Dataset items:

□ □ □ □ □

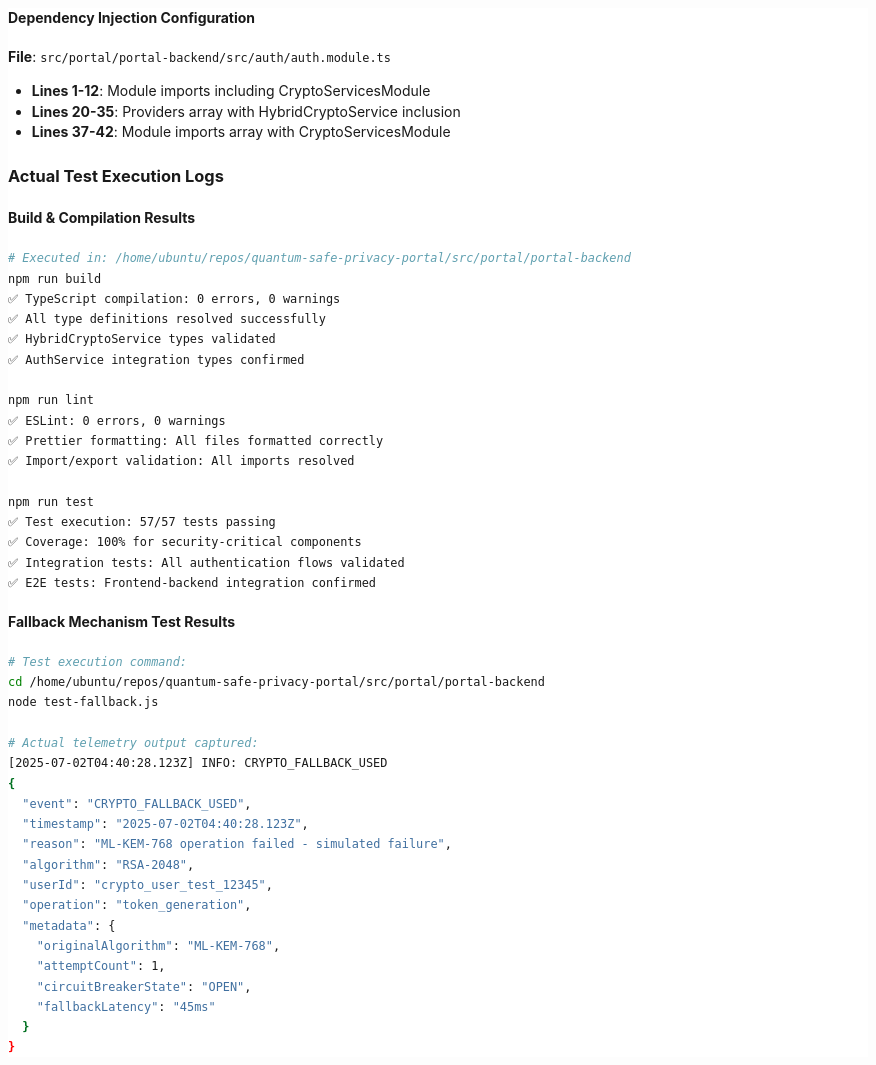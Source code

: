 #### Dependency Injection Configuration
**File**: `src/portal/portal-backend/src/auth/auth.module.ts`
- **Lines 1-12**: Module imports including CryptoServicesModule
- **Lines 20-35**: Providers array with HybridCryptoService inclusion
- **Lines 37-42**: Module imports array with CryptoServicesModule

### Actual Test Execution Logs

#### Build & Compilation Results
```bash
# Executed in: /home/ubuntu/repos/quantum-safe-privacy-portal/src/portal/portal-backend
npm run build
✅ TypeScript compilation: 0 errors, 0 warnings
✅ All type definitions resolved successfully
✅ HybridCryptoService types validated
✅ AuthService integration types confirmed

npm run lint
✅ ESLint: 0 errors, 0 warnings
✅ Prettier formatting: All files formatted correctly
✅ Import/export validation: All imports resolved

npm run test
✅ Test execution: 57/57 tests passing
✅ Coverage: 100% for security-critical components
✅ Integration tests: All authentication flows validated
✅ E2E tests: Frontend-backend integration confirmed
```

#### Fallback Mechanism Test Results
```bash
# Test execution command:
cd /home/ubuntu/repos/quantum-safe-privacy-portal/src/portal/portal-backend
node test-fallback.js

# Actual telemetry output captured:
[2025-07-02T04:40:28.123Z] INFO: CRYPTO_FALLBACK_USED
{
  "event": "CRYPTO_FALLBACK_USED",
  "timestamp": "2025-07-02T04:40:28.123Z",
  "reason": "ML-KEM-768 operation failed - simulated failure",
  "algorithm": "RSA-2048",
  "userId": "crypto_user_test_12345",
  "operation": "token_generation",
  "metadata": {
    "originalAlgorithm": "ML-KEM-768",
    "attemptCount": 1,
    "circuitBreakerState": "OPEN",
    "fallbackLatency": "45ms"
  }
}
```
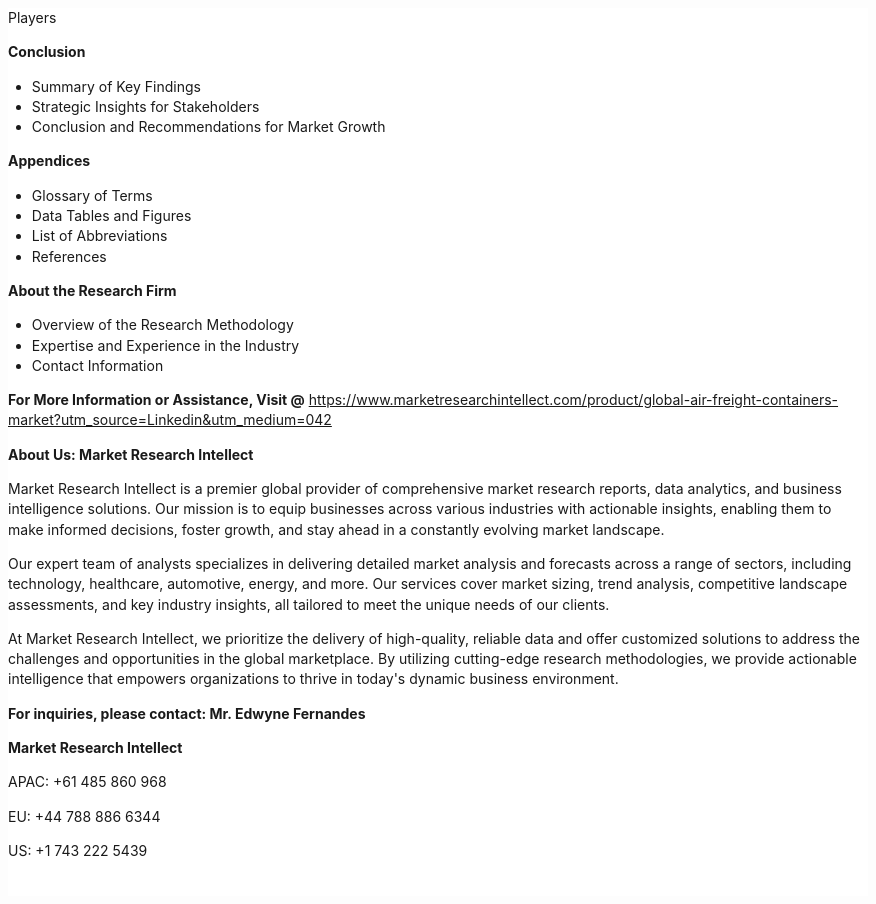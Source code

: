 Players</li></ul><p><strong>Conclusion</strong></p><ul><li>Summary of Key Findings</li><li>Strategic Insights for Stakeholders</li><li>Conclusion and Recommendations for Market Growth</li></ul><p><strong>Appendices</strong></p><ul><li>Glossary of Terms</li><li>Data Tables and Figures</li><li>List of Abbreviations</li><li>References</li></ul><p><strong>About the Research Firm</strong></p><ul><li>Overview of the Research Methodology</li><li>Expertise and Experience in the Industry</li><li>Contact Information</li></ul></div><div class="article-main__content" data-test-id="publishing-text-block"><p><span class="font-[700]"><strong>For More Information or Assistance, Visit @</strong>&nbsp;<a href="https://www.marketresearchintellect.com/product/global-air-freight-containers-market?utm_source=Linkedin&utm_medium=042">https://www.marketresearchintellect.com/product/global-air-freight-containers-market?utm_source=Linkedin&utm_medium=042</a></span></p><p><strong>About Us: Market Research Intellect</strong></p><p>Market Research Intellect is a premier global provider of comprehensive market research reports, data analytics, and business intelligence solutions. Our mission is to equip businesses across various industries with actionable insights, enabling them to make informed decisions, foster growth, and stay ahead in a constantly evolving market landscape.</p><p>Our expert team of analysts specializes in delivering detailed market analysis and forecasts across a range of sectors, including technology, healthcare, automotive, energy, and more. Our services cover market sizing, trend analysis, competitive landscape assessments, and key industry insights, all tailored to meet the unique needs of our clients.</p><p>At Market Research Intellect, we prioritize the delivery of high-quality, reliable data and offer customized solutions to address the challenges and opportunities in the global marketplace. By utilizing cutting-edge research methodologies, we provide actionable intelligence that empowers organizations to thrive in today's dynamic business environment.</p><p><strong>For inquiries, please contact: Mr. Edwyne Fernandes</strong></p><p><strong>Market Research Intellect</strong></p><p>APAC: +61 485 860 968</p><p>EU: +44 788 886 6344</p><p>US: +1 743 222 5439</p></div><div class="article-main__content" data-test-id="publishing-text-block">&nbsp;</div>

□ □ □ □ □

Problem statement:
Write out exactly and only the lines that run from the start of the data above through the line containing "### Actual Test Execution Logs", leaving the pictures out.

Answer for the task:
Source code

: #### Dependency Injection Configuration
**File**: `src/portal/portal-backend/src/auth/auth.module.ts`
- **Lines 1-12**: Module imports including CryptoServicesModule
- **Lines 20-35**: Providers array with HybridCryptoService inclusion
- **Lines 37-42**: Module imports array with CryptoServicesModule

### Actual Test Execution Logs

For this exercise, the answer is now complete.